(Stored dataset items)
§
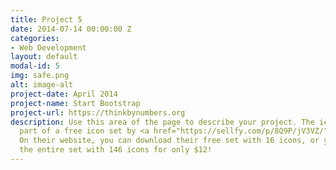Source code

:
 ```yaml
---
title: Project 5
date: 2014-07-14 00:00:00 Z
categories:
- Web Development
layout: default
modal-id: 5
img: safe.png
alt: image-alt
project-date: April 2014
project-name: Start Bootstrap
project-url: https://thinkbynumbers.org
description: Use this area of the page to describe your project. The icon above is
  part of a free icon set by <a href="https://sellfy.com/p/8Q9P/jV3VZ/">Flat Icons</a>.
  On their website, you can download their free set with 16 icons, or you can purchase
  the entire set with 146 icons for only $12!
---
```


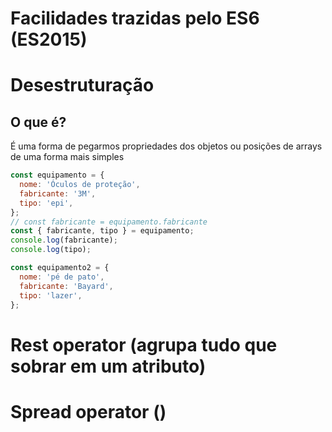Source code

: # Facilidades trazidas pelo ES6 (ES2015)

# Desestruturação

## O que é?

É uma forma de pegarmos propriedades dos objetos ou posições de arrays de uma forma mais simples

```js
const equipamento = {
  nome: 'Óculos de proteção',
  fabricante: '3M',
  tipo: 'epi',
};
// const fabricante = equipamento.fabricante
const { fabricante, tipo } = equipamento;
console.log(fabricante);
console.log(tipo);
```

```js
const equipamento2 = {
  nome: 'pé de pato',
  fabricante: 'Bayard',
  tipo: 'lazer',
};
```

# Rest operator (agrupa tudo que sobrar em um atributo)

# Spread operator ()
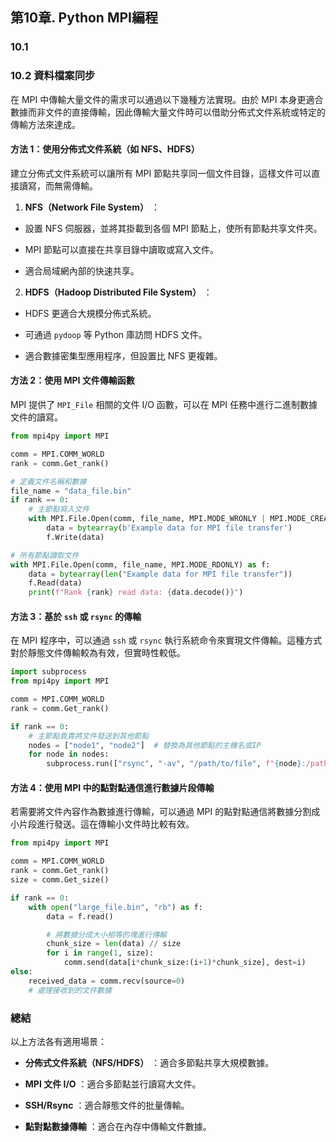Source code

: 第10章. Python MPI編程
---
### 10.1 



### 10.2 資料檔案同步
在 MPI 中傳輸大量文件的需求可以通過以下幾種方法實現。由於 MPI 本身更適合數據而非文件的直接傳輸，因此傳輸大量文件時可以借助分佈式文件系統或特定的傳輸方法來達成。

#### 方法 1：使用分佈式文件系統（如 NFS、HDFS） 

建立分佈式文件系統可以讓所有 MPI 節點共享同一個文件目錄，這樣文件可以直接讀寫，而無需傳輸。
 
1. **NFS（Network File System）** ：
  - 設置 NFS 伺服器，並將其掛載到各個 MPI 節點上，使所有節點共享文件夾。

  - MPI 節點可以直接在共享目錄中讀取或寫入文件。

  - 適合局域網內部的快速共享。
 
2. **HDFS（Hadoop Distributed File System）** ：
  - HDFS 更適合大規模分佈式系統。
 
  - 可通過 `pydoop` 等 Python 庫訪問 HDFS 文件。

  - 適合數據密集型應用程序，但設置比 NFS 更複雜。

#### 方法 2：使用 MPI 文件傳輸函數 
MPI 提供了 `MPI_File` 相關的文件 I/O 函數，可以在 MPI 任務中進行二進制數據文件的讀寫。

```python
from mpi4py import MPI

comm = MPI.COMM_WORLD
rank = comm.Get_rank()

# 定義文件名稱和數據
file_name = "data_file.bin"
if rank == 0:
    # 主節點寫入文件
    with MPI.File.Open(comm, file_name, MPI.MODE_WRONLY | MPI.MODE_CREATE) as f:
        data = bytearray(b'Example data for MPI file transfer')
        f.Write(data)

# 所有節點讀取文件
with MPI.File.Open(comm, file_name, MPI.MODE_RDONLY) as f:
    data = bytearray(len("Example data for MPI file transfer"))
    f.Read(data)
    print(f"Rank {rank} read data: {data.decode()}")
```

#### 方法 3：基於 `ssh` 或 `rsync` 的傳輸

在 MPI 程序中，可以通過 `ssh` 或 `rsync` 執行系統命令來實現文件傳輸。這種方式對於靜態文件傳輸較為有效，但實時性較低。

```python
import subprocess
from mpi4py import MPI

comm = MPI.COMM_WORLD
rank = comm.Get_rank()

if rank == 0:
    # 主節點負責將文件發送到其他節點
    nodes = ["node1", "node2"]  # 替換為其他節點的主機名或IP
    for node in nodes:
        subprocess.run(["rsync", "-av", "/path/to/file", f"{node}:/path/to/destination"])
```

#### 方法 4：使用 MPI 中的點對點通信進行數據片段傳輸 

若需要將文件內容作為數據進行傳輸，可以通過 MPI 的點對點通信將數據分割成小片段進行發送。這在傳輸小文件時比較有效。


```python
from mpi4py import MPI

comm = MPI.COMM_WORLD
rank = comm.Get_rank()
size = comm.Get_size()

if rank == 0:
    with open("large_file.bin", "rb") as f:
        data = f.read()

        # 將數據分成大小相等的塊進行傳輸
        chunk_size = len(data) // size
        for i in range(1, size):
            comm.send(data[i*chunk_size:(i+1)*chunk_size], dest=i)
else:
    received_data = comm.recv(source=0)
    # 處理接收到的文件數據
```

### 總結 

以上方法各有適用場景：
 
- **分佈式文件系統（NFS/HDFS）** ：適合多節點共享大規模數據。
 
- **MPI 文件 I/O** ：適合多節點並行讀寫大文件。
 
- **SSH/Rsync** ：適合靜態文件的批量傳輸。
 
- **點對點數據傳輸** ：適合在內存中傳輸文件數據。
§
- Required action:
Within the entries above, count each line holding the string "nome". Give only the result.

- Response to this task:
2